Caste System in India
The mention of different groups of people with specific jobs to do and defined occupations to pursue in the society is to be found in the ancient texts of India. Although the term “caste” came from Portugal, the socioeconomic stratification of the society along the lines of birth groups (jaati ) in ancient India slowly turned over thousands of years into a rigid system of strictly defined social groups that each came to be associated with specific traits. But this caste system in modern times is not just confined to the division of a society along the lines of occupation and birth groups like in ancient India. India is the one of the countries having caste-based reservation rather than class. Division also occurs on the basis of socioeconomic determinants- religion, power, technical knowledge, access to information and political experience.
Thus, the term “caste” should not only represent a “form of social stratification characterized by endogamy, hereditary transmission of a lifestyle which often includes an occupation, status in a hierarchy, customary social interaction, and exclusion” (Scott & Marshall 2005, Winthrop 1991). A broader definition of caste to include the groups of modern society- which include individuals from entirely different economic, political and lately religious groups who are clubbed together (rather smoothly) through the information that they are fed and the representations that the media portrays of them, is needed.

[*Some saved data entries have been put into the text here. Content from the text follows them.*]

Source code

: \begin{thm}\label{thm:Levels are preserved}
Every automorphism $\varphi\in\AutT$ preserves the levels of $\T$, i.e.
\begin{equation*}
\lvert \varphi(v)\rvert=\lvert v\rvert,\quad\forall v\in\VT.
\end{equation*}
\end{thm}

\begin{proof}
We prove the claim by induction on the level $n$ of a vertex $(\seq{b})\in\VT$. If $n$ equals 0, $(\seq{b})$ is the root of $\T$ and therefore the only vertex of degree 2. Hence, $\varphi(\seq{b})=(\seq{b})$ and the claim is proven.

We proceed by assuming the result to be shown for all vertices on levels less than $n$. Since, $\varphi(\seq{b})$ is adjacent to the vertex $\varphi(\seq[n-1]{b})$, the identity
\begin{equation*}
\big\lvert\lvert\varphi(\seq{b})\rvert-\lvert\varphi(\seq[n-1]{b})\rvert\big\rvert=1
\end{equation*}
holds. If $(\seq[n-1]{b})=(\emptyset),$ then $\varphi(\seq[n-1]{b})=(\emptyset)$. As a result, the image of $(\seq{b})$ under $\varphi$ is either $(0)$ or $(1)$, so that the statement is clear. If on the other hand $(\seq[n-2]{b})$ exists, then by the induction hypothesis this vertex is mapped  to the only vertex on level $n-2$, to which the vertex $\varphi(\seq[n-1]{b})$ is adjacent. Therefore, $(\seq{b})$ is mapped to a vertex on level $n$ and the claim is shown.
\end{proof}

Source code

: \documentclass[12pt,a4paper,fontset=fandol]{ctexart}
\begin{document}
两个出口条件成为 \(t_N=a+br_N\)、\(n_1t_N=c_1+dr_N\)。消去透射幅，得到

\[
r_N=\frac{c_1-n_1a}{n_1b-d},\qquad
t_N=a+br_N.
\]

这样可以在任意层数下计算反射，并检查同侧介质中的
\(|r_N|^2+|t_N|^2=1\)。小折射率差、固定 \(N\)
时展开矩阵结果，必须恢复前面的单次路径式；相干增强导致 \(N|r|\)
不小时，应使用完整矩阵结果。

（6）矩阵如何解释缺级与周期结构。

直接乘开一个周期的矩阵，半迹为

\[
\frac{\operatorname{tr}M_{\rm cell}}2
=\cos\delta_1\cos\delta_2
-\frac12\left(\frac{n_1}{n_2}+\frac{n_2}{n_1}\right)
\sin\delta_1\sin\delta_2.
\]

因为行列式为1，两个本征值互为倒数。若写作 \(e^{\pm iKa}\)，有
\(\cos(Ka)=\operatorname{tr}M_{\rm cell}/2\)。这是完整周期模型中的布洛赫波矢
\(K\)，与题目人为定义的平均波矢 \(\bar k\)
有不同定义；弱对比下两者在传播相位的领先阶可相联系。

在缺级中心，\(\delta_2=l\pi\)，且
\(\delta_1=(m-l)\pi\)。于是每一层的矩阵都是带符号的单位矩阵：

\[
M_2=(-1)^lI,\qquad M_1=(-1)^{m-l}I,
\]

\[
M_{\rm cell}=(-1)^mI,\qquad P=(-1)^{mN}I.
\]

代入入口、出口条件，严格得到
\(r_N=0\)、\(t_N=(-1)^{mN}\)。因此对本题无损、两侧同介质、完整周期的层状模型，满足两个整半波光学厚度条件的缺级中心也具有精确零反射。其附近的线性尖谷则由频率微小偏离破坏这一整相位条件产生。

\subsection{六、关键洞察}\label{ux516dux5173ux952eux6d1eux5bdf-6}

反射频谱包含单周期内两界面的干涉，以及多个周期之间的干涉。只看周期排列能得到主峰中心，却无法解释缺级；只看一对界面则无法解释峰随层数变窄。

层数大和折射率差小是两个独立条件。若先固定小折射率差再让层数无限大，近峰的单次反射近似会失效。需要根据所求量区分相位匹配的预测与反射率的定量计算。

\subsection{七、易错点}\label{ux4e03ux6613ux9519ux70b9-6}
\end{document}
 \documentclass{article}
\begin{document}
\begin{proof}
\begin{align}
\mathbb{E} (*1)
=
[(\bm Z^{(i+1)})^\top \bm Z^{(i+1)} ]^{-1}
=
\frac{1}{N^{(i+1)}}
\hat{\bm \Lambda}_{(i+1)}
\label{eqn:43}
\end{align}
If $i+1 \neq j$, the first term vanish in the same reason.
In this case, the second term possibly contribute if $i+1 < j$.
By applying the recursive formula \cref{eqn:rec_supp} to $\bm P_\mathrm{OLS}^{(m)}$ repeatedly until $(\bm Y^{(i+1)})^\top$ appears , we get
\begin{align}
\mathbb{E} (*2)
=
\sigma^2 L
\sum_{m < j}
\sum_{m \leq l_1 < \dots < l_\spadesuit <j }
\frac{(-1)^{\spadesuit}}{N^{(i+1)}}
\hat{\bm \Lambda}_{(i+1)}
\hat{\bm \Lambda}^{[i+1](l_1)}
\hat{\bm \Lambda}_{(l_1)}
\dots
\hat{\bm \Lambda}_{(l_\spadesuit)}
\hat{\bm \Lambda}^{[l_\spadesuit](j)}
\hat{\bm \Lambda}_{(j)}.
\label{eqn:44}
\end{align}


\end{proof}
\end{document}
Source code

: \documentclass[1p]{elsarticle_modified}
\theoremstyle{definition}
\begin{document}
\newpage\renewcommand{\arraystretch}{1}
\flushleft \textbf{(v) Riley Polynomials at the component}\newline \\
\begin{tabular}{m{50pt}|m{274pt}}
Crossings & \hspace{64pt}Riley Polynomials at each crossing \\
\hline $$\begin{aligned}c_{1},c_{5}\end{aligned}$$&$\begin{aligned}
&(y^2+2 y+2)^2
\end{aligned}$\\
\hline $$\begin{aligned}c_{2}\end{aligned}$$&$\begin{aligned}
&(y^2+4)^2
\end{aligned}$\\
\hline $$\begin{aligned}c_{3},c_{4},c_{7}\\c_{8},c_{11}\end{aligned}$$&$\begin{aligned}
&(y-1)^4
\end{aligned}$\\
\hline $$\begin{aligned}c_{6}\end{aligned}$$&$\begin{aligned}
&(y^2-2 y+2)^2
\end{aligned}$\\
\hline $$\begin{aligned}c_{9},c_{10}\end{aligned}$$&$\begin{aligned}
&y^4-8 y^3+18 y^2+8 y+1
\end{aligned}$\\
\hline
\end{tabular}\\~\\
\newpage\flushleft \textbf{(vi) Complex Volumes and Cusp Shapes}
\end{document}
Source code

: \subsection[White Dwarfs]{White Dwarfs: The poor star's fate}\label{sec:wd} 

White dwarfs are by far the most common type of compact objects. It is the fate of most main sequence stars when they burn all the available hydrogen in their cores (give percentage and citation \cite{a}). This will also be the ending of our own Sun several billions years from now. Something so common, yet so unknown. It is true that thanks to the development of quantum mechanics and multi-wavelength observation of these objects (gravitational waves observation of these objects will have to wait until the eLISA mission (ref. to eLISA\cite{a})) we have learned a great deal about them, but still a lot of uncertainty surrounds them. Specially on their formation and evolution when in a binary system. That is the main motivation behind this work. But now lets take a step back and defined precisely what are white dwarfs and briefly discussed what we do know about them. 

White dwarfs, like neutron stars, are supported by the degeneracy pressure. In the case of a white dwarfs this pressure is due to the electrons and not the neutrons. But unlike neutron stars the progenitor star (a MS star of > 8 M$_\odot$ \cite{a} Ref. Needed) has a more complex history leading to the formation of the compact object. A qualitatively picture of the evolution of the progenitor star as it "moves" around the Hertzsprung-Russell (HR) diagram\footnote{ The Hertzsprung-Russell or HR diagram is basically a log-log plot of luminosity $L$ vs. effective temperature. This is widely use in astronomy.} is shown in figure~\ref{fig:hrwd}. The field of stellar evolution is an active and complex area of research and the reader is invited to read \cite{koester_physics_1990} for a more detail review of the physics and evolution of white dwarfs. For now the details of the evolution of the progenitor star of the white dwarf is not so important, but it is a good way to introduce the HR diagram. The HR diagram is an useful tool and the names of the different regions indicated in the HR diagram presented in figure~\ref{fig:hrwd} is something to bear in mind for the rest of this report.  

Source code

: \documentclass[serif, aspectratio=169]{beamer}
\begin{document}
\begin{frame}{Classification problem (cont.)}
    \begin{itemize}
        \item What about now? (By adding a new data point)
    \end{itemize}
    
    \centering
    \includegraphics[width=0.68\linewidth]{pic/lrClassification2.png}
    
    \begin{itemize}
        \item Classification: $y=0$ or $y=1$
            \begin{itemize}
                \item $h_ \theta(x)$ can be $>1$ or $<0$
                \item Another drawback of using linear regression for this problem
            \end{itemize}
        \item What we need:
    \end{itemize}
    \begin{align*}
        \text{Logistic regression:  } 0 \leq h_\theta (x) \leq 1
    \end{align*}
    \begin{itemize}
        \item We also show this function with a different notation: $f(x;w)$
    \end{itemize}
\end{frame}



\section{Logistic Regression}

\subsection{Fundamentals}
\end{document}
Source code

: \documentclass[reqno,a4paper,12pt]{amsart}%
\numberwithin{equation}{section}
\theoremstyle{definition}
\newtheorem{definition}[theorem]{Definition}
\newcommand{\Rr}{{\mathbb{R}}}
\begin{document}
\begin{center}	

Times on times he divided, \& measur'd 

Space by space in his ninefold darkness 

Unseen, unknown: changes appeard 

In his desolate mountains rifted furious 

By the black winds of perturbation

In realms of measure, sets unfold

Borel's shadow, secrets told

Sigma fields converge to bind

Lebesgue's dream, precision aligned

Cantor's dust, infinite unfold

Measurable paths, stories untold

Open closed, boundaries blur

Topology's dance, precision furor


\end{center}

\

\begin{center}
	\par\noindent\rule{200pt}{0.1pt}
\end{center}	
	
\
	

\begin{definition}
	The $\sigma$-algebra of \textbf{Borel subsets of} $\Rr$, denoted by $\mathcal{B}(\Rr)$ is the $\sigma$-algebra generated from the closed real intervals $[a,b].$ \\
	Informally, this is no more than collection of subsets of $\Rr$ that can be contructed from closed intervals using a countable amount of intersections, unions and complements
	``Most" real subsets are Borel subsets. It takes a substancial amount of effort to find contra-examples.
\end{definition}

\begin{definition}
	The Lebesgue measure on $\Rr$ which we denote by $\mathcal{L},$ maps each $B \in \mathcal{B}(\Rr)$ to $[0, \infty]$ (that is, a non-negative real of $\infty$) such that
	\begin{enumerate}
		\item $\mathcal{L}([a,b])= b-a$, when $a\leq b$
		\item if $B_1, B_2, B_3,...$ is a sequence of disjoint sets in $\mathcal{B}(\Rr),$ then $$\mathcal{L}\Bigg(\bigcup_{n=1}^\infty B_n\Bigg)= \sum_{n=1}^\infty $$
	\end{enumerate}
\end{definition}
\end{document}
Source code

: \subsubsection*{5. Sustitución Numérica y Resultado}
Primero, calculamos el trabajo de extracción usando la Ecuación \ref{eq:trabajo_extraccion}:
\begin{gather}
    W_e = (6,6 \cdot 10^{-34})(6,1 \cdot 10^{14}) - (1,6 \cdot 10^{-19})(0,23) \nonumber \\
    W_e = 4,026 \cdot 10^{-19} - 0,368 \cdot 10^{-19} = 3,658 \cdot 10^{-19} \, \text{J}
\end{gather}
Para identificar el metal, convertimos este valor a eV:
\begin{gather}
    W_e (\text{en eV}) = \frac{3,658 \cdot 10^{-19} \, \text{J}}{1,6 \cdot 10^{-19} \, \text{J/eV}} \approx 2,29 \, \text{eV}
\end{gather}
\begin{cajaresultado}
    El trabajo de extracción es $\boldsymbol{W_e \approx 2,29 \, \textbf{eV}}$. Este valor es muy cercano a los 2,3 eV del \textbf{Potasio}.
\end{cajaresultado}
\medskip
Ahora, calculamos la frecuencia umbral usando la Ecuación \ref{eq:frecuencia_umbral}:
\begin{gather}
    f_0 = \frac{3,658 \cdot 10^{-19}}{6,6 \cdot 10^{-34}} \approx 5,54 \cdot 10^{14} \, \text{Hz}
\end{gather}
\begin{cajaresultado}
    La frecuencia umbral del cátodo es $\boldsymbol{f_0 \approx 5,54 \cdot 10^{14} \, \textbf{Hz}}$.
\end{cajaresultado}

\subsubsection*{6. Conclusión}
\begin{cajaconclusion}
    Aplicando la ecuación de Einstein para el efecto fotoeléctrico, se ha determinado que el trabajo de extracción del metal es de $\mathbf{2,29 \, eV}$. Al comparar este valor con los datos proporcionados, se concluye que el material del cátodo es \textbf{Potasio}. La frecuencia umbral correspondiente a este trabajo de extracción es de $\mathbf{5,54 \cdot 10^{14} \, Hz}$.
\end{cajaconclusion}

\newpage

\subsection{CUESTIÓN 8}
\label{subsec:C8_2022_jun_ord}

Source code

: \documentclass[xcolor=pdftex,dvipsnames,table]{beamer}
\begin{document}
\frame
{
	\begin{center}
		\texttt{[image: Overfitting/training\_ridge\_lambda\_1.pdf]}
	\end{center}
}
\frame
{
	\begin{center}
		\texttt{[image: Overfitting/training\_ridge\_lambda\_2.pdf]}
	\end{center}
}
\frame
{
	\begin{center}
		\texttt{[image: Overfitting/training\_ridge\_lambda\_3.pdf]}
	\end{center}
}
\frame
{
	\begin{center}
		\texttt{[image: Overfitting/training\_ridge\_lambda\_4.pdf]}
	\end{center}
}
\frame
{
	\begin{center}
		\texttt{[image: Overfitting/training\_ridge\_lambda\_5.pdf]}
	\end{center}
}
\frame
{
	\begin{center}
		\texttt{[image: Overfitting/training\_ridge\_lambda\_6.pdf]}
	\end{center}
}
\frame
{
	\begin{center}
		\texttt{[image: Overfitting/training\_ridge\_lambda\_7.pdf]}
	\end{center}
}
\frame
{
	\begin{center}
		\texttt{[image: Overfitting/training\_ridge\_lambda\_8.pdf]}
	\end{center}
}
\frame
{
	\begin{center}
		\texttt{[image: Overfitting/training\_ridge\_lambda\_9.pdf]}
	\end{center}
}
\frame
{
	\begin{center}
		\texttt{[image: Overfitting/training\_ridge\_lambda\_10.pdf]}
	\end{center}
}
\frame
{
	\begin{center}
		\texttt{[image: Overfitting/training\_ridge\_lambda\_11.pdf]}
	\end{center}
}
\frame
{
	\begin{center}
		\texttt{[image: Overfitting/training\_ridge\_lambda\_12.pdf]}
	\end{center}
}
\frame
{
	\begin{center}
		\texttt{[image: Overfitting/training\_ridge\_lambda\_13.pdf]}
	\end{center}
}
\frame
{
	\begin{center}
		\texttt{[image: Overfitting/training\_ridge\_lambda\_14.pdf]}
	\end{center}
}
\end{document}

India is considered to be one of the most diverse nations in the world. It’s a multi-cultural, multi-linguistic and multi-religious caste-oriented society. Caste system is a system of social stratification and social restriction in India in which communities are defined by thousands of endogamous hereditary groups called jatis(Bayly, 2001).
Social, economic and political inequality creates different ‘classes’ of people. Caste is the major determinant of the social status. Economically & politically powerful person from a low caste still may be considered socially trivial.
This new form of stratification exists in every society and it is also reinforced through media, particularly films. But there is always a consistent pattern of the way the strata are separated from each other and there are common identifiers for the groups in this system- the lower a group lies in this stratification, the more it is identified by and with a pre-defined set of faults and foibles. These flaws are inseparable from the “caste” they have come to be attached to, and each of these is played out and played around with in a systematic way in the representations of the caste in media. Keeping in mind the above mentioned facts, ‘caste’ - which is one of the major sources of social identity in India - plays a significant role in understanding the power structure as whole.